'We go where the storms are': NASA pilots fly into snowstorms to study snowfall
NASA collecting snow data to learn why not all snowstorms are created equal
While most pilots avoid flying into extreme weather, several NASA aviators have been heading toward snowstorms and passing through them to collect valuable data that could improve weather forecasts.
NASA scientists are trying to better understand structures within snowstorms known as snow bands, why they form, and why some don't contain those structures.
The mission is called IMPACTS, an acronym for Investigation of Microphysics and Precipitation for Atlantic Coast-Threatening Storms. Since January, two NASA planes have chased down snowstorms, mainly on the east coast, to get as much data as possible.

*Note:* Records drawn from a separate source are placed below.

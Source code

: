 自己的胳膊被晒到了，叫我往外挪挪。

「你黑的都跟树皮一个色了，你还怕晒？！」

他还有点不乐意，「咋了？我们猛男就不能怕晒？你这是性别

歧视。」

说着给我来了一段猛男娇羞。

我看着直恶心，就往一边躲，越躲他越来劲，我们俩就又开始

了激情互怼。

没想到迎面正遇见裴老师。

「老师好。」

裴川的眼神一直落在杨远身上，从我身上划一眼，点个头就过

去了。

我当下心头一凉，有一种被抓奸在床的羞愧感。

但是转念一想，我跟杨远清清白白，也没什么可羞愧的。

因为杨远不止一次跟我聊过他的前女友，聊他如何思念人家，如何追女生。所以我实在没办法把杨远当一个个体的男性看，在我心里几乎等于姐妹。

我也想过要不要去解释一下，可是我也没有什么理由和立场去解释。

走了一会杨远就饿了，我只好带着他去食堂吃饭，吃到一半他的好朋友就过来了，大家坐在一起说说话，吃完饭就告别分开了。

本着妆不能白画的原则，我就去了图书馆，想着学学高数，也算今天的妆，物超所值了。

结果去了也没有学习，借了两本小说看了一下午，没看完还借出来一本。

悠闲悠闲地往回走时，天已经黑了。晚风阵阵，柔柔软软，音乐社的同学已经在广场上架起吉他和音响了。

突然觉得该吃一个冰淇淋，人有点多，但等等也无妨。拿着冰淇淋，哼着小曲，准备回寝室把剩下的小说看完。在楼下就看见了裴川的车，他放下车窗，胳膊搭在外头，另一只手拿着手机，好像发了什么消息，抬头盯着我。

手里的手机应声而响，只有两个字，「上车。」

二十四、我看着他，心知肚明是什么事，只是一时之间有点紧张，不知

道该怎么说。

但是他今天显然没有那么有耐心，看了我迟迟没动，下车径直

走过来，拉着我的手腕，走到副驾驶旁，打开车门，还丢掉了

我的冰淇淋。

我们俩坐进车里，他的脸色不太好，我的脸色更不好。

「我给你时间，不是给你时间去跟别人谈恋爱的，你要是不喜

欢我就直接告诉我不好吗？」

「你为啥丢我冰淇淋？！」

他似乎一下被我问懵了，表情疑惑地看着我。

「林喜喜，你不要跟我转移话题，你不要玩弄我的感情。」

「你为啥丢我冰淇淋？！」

Flying where no one else wants to be involved a lot of forecasting and working with air traffic control towers across the country. According to NASA P-3 aircraft pilot Rod Terbeck, because most commercial airline pilots want to avoid turbulent storms coordinating with air traffic control has been the easy part.
"I spent 26 years of my life trying to avoid what science wants us to go into today," Terbeck, a former military pilot, said. "So it is good in the sense that most pilots in the airline industry are trying to avoid the stuff we're flying in. So in one sense, as much as we thought the coordination would be difficult, quite often it's actually somewhat easier because we're going where they are trying to avoid."

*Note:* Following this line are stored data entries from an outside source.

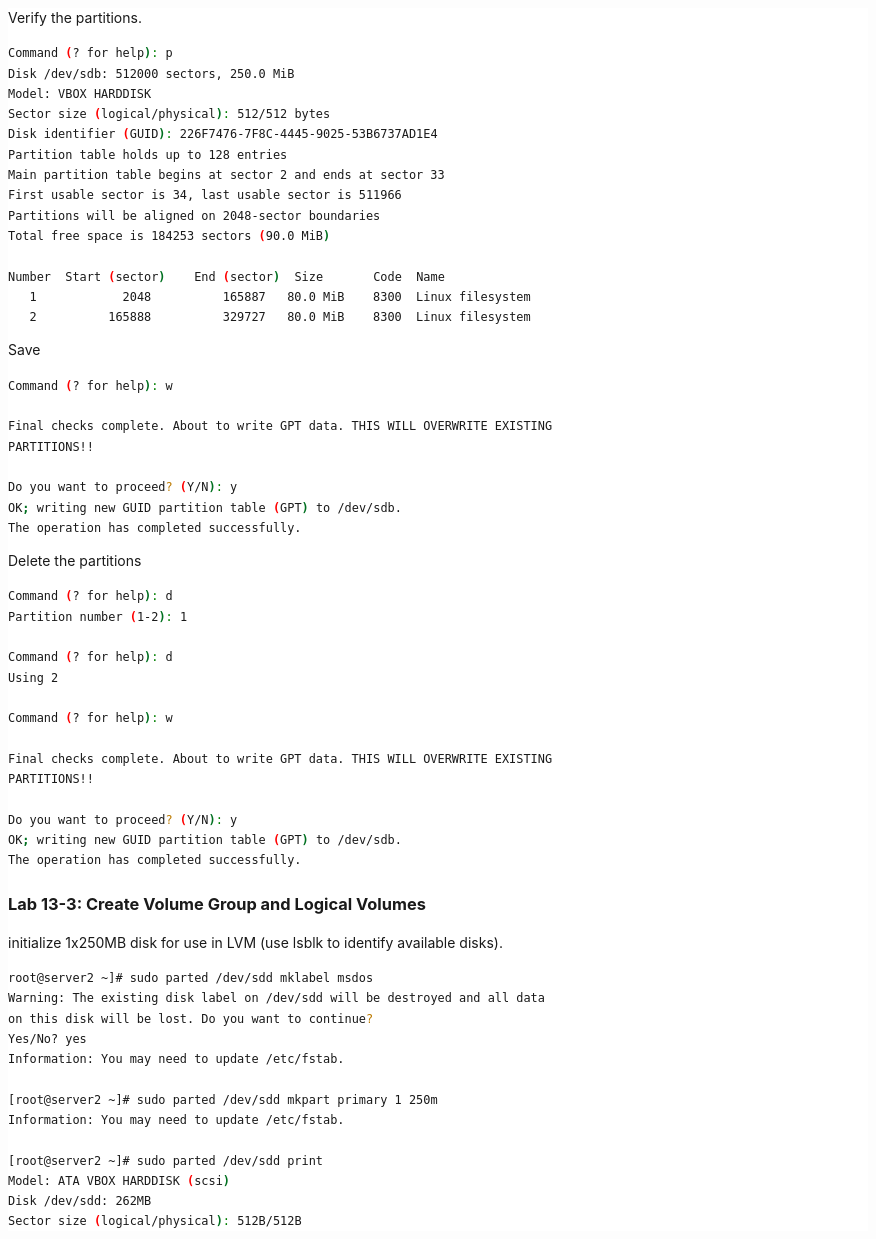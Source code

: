 Verify the partitions. 
```bash
Command (? for help): p
Disk /dev/sdb: 512000 sectors, 250.0 MiB
Model: VBOX HARDDISK   
Sector size (logical/physical): 512/512 bytes
Disk identifier (GUID): 226F7476-7F8C-4445-9025-53B6737AD1E4
Partition table holds up to 128 entries
Main partition table begins at sector 2 and ends at sector 33
First usable sector is 34, last usable sector is 511966
Partitions will be aligned on 2048-sector boundaries
Total free space is 184253 sectors (90.0 MiB)

Number  Start (sector)    End (sector)  Size       Code  Name
   1            2048          165887   80.0 MiB    8300  Linux filesystem
   2          165888          329727   80.0 MiB    8300  Linux filesystem
```

Save
```bash
Command (? for help): w

Final checks complete. About to write GPT data. THIS WILL OVERWRITE EXISTING
PARTITIONS!!

Do you want to proceed? (Y/N): y
OK; writing new GUID partition table (GPT) to /dev/sdb.
The operation has completed successfully.
```

Delete the partitions
```bash
Command (? for help): d  
Partition number (1-2): 1

Command (? for help): d
Using 2

Command (? for help): w

Final checks complete. About to write GPT data. THIS WILL OVERWRITE EXISTING
PARTITIONS!!

Do you want to proceed? (Y/N): y
OK; writing new GUID partition table (GPT) to /dev/sdb.
The operation has completed successfully.

```

### Lab 13-3: Create Volume Group and Logical Volumes

initialize 1x250MB disk for use in LVM (use lsblk to identify available disks). 
```bash
root@server2 ~]# sudo parted /dev/sdd mklabel msdos
Warning: The existing disk label on /dev/sdd will be destroyed and all data
on this disk will be lost. Do you want to continue?
Yes/No? yes                                                               
Information: You may need to update /etc/fstab.

[root@server2 ~]# sudo parted /dev/sdd mkpart primary 1 250m              
Information: You may need to update /etc/fstab.

[root@server2 ~]# sudo parted /dev/sdd print                              
Model: ATA VBOX HARDDISK (scsi)
Disk /dev/sdd: 262MB
Sector size (logical/physical): 512B/512B
```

WHAT MAKES A STORM A NOR’EASTER?
IMPACTS mission scientist Lynn McMurdie said the team begins looking at potential snowstorms to study about 72 hours before they would fly, looking at all the available models until the forecasts start to agree.
"Hopefully, by 24 hours, we have a good chance, a good idea. And we generally fly patterns … where we anticipate where (snow) bands are," McMurdie said.

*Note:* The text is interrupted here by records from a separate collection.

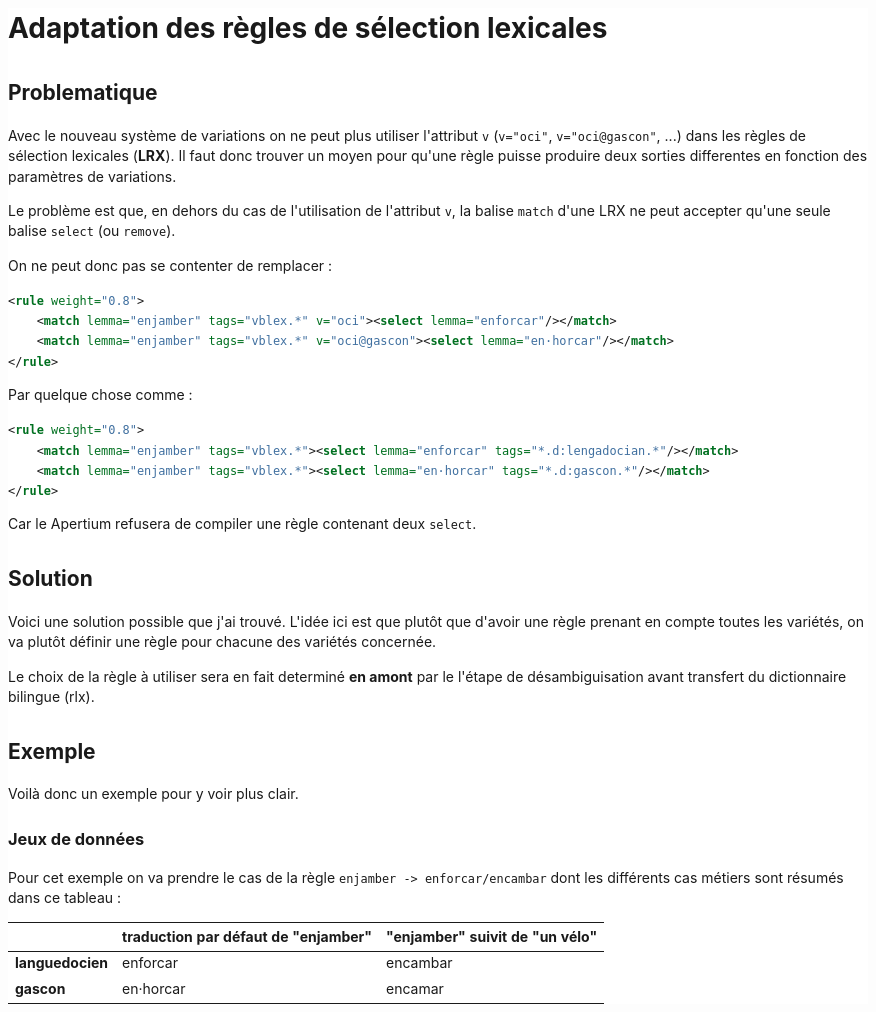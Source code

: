 # Adaptation des règles de sélection lexicales

## Problematique

Avec le nouveau système de variations on ne peut plus utiliser l'attribut `v` (`v="oci"`, `v="oci@gascon"`, ...) dans les règles de sélection lexicales (<b>LRX</b>).
Il faut donc trouver un moyen pour qu'une règle puisse produire deux sorties differentes en fonction des paramètres de variations.

Le problème est que, en dehors du cas de l'utilisation de l'attribut `v`, la balise `match` d'une LRX ne peut accepter qu'une seule balise `select` (ou `remove`).

On ne peut donc pas se contenter de remplacer :

```xml
<rule weight="0.8">
    <match lemma="enjamber" tags="vblex.*" v="oci"><select lemma="enforcar"/></match>
    <match lemma="enjamber" tags="vblex.*" v="oci@gascon"><select lemma="en·horcar"/></match>
</rule>
```

Par quelque chose comme :

```xml
<rule weight="0.8">
    <match lemma="enjamber" tags="vblex.*"><select lemma="enforcar" tags="*.d:lengadocian.*"/></match>
    <match lemma="enjamber" tags="vblex.*"><select lemma="en·horcar" tags="*.d:gascon.*"/></match>
</rule>
```

Car le Apertium refusera de compiler une règle contenant deux `select`.

## Solution

Voici une solution possible que j'ai trouvé. L'idée ici est que plutôt que d'avoir une règle prenant en compte toutes les variétés, on va plutôt définir une règle pour chacune des variétés concernée. 

Le choix de la règle à utiliser sera en fait determiné <b>en amont</b> par le l'étape de désambiguisation avant transfert du dictionnaire bilingue (rlx). 

## Exemple

Voilà donc un exemple pour y voir plus clair.

### Jeux de données

Pour cet exemple on va prendre le cas de la règle `enjamber -> enforcar/encambar` dont les différents cas métiers sont résumés dans ce tableau :

|  | traduction par défaut de "enjamber" | "enjamber" suivit de "un vélo" |
| --- | --- | --- |
| <b>languedocien</b> | enforcar | encambar |
| <b>gascon</b> | en·horcar | encamar |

While the pilots focus on flying through and above the storm, including the most recent Nor'easter in New England, NASA researchers monitor the data collected by the science instruments outfitted on the planes.
The wings of the P-3 Orion aircraft are equipped with probes that measure the size, shape and distribution of precipitation particles as it flies through the clouds. Meanwhile, an ER-2 jet flies above the storm, measuring precipitation from a view much closer than any satellite.
The ER-2 jet can fly up to 70,000 feet, but Pilot Greg "Coach" Nelson says they usually keep it around 65,000 feet.
"Because we're so high altitude we have to wear a full pressure suit … it's actually the same spacesuit that NASA shuttle astronauts were wearing when they flew the shuttle," Nelson said. "So imagine that's what you're wearing all day long when you fly this aircraft."
Since January, the team has conducted about 10 flights flying over New York, Maine, into Canada and Indiana.
"We're kind of mostly focused on New England and New York because that's where it usually is snowing, but we go where the storms are," McMurdie said.
Ultimately, NASA wants to understand what makes snowstorms tick. The snow band structures are not as well understood.
"We really actually need to know the character of the snow crystals and the snow characteristics, how much water or how much total water, how much total liquid water," McMurdie said. "We're trying to understand what are the processes that are contributing to these banded structures and why some storms have a lot, have multiple banded structures and others have none."
The IMPACTS mission is a multi-year campaign and the first holistic look at snowstorms in the eastern U.S. in 30 years, according to NASA.